## About this task
Give the entries again, exactly as they stand.
***
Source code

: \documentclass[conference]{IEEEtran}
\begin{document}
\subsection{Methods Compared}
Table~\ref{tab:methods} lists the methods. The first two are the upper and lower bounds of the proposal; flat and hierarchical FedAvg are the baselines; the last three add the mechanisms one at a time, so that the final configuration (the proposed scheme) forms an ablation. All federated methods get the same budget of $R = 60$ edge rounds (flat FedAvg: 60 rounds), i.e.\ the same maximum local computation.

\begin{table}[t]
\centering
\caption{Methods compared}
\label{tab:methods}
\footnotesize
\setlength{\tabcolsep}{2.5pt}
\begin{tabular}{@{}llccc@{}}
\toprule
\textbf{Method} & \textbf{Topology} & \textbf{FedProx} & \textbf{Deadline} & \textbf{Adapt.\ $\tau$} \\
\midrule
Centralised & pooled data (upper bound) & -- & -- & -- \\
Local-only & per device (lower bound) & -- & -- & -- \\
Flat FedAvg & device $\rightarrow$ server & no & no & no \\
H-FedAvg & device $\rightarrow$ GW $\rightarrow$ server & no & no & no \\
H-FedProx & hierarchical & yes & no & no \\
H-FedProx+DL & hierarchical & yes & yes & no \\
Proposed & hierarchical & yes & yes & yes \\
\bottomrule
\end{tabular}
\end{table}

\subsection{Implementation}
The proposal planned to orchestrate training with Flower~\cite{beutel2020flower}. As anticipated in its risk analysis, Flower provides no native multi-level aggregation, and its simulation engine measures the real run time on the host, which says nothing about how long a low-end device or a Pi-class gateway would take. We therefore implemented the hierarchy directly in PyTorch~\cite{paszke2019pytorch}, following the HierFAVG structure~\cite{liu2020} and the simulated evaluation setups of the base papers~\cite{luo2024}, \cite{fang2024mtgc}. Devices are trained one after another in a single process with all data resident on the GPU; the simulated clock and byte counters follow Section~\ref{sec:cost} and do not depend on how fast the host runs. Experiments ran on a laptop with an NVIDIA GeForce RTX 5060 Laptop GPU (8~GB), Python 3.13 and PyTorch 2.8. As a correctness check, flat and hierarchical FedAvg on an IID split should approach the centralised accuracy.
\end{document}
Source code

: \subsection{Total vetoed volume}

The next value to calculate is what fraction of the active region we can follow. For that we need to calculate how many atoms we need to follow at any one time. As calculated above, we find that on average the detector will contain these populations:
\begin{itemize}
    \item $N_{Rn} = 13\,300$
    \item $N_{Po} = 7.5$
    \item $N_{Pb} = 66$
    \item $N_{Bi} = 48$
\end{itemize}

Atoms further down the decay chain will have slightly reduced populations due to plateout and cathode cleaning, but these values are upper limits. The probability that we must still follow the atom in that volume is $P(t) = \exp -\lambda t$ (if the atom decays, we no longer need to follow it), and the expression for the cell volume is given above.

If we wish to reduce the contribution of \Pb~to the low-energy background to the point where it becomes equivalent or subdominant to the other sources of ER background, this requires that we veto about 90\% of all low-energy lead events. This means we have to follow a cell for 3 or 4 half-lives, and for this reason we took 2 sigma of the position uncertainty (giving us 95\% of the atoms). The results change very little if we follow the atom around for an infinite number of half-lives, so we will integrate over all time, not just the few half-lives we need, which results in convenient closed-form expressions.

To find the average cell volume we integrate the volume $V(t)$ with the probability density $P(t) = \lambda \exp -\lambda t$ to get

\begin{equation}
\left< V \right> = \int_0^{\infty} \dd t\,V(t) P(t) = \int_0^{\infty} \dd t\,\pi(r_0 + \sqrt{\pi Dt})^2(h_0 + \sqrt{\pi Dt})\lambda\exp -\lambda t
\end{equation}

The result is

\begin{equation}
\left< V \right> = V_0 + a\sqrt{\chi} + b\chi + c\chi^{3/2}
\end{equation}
***
## Exercise result
Source code

: \documentclass[conference]{IEEEtran}
\begin{document}
\subsection{Methods Compared}
Table~\ref{tab:methods} lists the methods. The first two are the upper and lower bounds of the proposal; flat and hierarchical FedAvg are the baselines; the last three add the mechanisms one at a time, so that the final configuration (the proposed scheme) forms an ablation. All federated methods get the same budget of $R = 60$ edge rounds (flat FedAvg: 60 rounds), i.e.\ the same maximum local computation.

\begin{table}[t]
\centering
\caption{Methods compared}
\label{tab:methods}
\footnotesize
\setlength{\tabcolsep}{2.5pt}
\begin{tabular}{@{}llccc@{}}
\toprule
\textbf{Method} & \textbf{Topology} & \textbf{FedProx} & \textbf{Deadline} & \textbf{Adapt.\ $\tau$} \\
\midrule
Centralised & pooled data (upper bound) & -- & -- & -- \\
Local-only & per device (lower bound) & -- & -- & -- \\
Flat FedAvg & device $\rightarrow$ server & no & no & no \\
H-FedAvg & device $\rightarrow$ GW $\rightarrow$ server & no & no & no \\
H-FedProx & hierarchical & yes & no & no \\
H-FedProx+DL & hierarchical & yes & yes & no \\
Proposed & hierarchical & yes & yes & yes \\
\bottomrule
\end{tabular}
\end{table}

\subsection{Implementation}
The proposal planned to orchestrate training with Flower~\cite{beutel2020flower}. As anticipated in its risk analysis, Flower provides no native multi-level aggregation, and its simulation engine measures the real run time on the host, which says nothing about how long a low-end device or a Pi-class gateway would take. We therefore implemented the hierarchy directly in PyTorch~\cite{paszke2019pytorch}, following the HierFAVG structure~\cite{liu2020} and the simulated evaluation setups of the base papers~\cite{luo2024}, \cite{fang2024mtgc}. Devices are trained one after another in a single process with all data resident on the GPU; the simulated clock and byte counters follow Section~\ref{sec:cost} and do not depend on how fast the host runs. Experiments ran on a laptop with an NVIDIA GeForce RTX 5060 Laptop GPU (8~GB), Python 3.13 and PyTorch 2.8. As a correctness check, flat and hierarchical FedAvg on an IID split should approach the centralised accuracy.
\end{document}
Source code

: \subsection{Total vetoed volume}

The next value to calculate is what fraction of the active region we can follow. For that we need to calculate how many atoms we need to follow at any one time. As calculated above, we find that on average the detector will contain these populations:
\begin{itemize}
    \item $N_{Rn} = 13\,300$
    \item $N_{Po} = 7.5$
    \item $N_{Pb} = 66$
    \item $N_{Bi} = 48$
\end{itemize}

Atoms further down the decay chain will have slightly reduced populations due to plateout and cathode cleaning, but these values are upper limits. The probability that we must still follow the atom in that volume is $P(t) = \exp -\lambda t$ (if the atom decays, we no longer need to follow it), and the expression for the cell volume is given above.

If we wish to reduce the contribution of \Pb~to the low-energy background to the point where it becomes equivalent or subdominant to the other sources of ER background, this requires that we veto about 90\% of all low-energy lead events. This means we have to follow a cell for 3 or 4 half-lives, and for this reason we took 2 sigma of the position uncertainty (giving us 95\% of the atoms). The results change very little if we follow the atom around for an infinite number of half-lives, so we will integrate over all time, not just the few half-lives we need, which results in convenient closed-form expressions.

To find the average cell volume we integrate the volume $V(t)$ with the probability density $P(t) = \lambda \exp -\lambda t$ to get

\begin{equation}
\left< V \right> = \int_0^{\infty} \dd t\,V(t) P(t) = \int_0^{\infty} \dd t\,\pi(r_0 + \sqrt{\pi Dt})^2(h_0 + \sqrt{\pi Dt})\lambda\exp -\lambda t
\end{equation}

The result is

\begin{equation}
\left< V \right> = V_0 + a\sqrt{\chi} + b\chi + c\chi^{3/2}
\end{equation}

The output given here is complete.